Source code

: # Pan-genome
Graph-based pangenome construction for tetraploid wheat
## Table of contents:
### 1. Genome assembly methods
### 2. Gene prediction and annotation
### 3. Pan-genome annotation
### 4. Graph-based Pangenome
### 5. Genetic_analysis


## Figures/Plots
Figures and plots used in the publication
════════
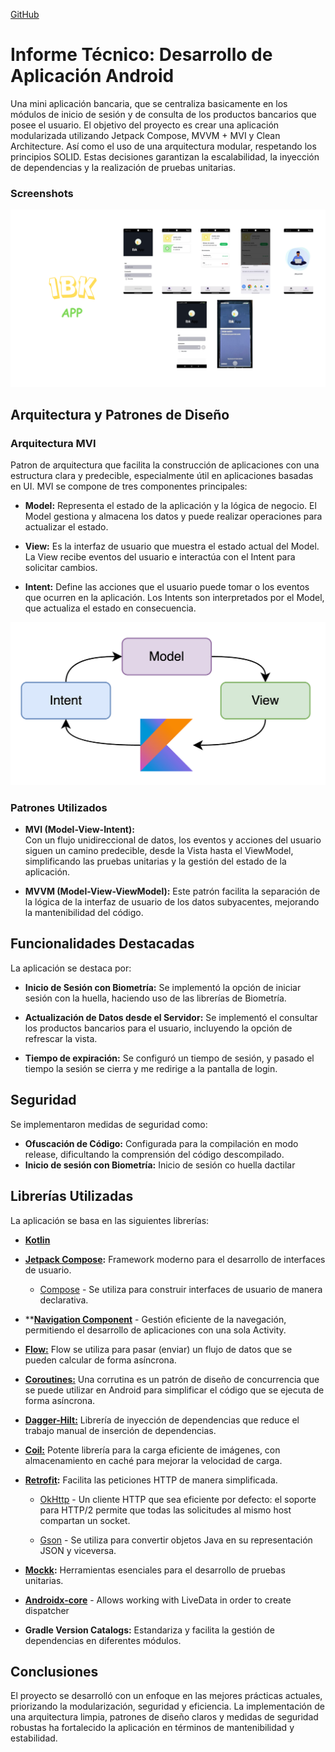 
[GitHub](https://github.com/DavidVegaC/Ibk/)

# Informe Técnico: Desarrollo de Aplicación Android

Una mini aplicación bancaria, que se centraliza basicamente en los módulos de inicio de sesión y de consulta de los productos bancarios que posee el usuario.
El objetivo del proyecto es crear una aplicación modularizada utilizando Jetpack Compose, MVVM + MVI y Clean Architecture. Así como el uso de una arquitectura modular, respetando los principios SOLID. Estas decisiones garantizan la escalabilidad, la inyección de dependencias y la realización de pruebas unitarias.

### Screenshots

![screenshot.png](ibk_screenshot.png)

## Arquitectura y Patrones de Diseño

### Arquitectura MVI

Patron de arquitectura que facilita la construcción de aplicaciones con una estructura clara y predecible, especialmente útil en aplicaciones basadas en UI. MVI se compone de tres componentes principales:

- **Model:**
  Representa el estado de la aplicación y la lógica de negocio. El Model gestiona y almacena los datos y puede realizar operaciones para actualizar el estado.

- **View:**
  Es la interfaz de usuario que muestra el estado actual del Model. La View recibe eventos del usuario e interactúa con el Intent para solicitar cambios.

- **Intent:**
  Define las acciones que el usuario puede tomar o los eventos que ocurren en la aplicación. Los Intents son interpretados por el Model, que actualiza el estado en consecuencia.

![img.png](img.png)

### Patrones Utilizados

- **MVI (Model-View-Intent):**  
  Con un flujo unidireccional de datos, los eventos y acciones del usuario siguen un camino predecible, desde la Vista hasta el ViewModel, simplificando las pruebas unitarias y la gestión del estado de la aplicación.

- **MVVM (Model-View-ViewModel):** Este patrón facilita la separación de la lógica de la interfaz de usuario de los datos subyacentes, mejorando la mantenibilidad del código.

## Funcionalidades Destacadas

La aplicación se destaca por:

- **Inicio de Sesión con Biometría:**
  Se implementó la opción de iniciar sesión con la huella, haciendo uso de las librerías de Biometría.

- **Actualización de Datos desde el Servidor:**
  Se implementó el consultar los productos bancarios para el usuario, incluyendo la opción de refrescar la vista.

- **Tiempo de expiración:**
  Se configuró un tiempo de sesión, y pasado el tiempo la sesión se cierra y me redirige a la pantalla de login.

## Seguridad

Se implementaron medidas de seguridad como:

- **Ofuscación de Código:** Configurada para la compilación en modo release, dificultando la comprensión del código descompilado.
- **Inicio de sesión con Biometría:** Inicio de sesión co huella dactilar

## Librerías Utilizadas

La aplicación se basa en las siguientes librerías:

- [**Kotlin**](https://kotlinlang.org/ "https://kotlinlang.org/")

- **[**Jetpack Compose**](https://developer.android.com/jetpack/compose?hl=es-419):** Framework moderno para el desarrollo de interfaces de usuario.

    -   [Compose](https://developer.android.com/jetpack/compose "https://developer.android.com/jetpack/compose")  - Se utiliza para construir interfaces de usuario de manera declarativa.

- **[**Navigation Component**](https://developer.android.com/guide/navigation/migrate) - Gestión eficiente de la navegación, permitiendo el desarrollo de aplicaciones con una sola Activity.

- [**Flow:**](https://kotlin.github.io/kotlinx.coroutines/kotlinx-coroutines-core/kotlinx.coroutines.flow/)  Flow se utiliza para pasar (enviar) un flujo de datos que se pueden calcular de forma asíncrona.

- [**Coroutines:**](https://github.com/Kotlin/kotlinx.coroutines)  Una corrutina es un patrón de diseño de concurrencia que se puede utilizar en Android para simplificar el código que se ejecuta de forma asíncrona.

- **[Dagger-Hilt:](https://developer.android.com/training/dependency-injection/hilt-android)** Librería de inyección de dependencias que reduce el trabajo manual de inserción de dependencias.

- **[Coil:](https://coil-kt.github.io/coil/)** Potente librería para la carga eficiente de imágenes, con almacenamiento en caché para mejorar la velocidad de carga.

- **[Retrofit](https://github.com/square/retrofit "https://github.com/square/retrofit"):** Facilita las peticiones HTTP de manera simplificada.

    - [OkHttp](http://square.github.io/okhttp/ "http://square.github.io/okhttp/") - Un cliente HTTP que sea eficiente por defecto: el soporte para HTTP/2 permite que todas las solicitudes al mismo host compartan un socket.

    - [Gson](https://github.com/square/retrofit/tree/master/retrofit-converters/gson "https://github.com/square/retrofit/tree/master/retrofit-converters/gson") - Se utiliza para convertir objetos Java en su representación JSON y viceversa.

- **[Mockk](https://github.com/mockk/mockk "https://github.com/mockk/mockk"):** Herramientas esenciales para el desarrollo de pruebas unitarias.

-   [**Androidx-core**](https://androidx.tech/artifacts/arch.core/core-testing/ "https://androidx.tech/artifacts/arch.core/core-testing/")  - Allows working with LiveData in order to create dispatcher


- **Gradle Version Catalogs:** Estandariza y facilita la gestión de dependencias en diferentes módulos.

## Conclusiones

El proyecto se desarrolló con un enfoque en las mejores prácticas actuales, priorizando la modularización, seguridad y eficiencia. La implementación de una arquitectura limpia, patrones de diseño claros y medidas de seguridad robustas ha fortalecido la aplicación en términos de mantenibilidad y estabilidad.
════════
**Instructions to follow:** Everything from the line with "- **Actualización de" through the line with "calcular de forma asíncrona." should be written out exactly as it appears above, end lines included, and nothing outside that range.

**Response:**
- **Actualización de Datos desde el Servidor:**
  Se implementó el consultar los productos bancarios para el usuario, incluyendo la opción de refrescar la vista.

- **Tiempo de expiración:**
  Se configuró un tiempo de sesión, y pasado el tiempo la sesión se cierra y me redirige a la pantalla de login.

## Seguridad

Se implementaron medidas de seguridad como:

- **Ofuscación de Código:** Configurada para la compilación en modo release, dificultando la comprensión del código descompilado.
- **Inicio de sesión con Biometría:** Inicio de sesión co huella dactilar

## Librerías Utilizadas

La aplicación se basa en las siguientes librerías:

- [**Kotlin**](https://kotlinlang.org/ "https://kotlinlang.org/")

- **[**Jetpack Compose**](https://developer.android.com/jetpack/compose?hl=es-419):** Framework moderno para el desarrollo de interfaces de usuario.

    -   [Compose](https://developer.android.com/jetpack/compose "https://developer.android.com/jetpack/compose")  - Se utiliza para construir interfaces de usuario de manera declarativa.

- **[**Navigation Component**](https://developer.android.com/guide/navigation/migrate) - Gestión eficiente de la navegación, permitiendo el desarrollo de aplicaciones con una sola Activity.

- [**Flow:**](https://kotlin.github.io/kotlinx.coroutines/kotlinx-coroutines-core/kotlinx.coroutines.flow/)  Flow se utiliza para pasar (enviar) un flujo de datos que se pueden calcular de forma asíncrona.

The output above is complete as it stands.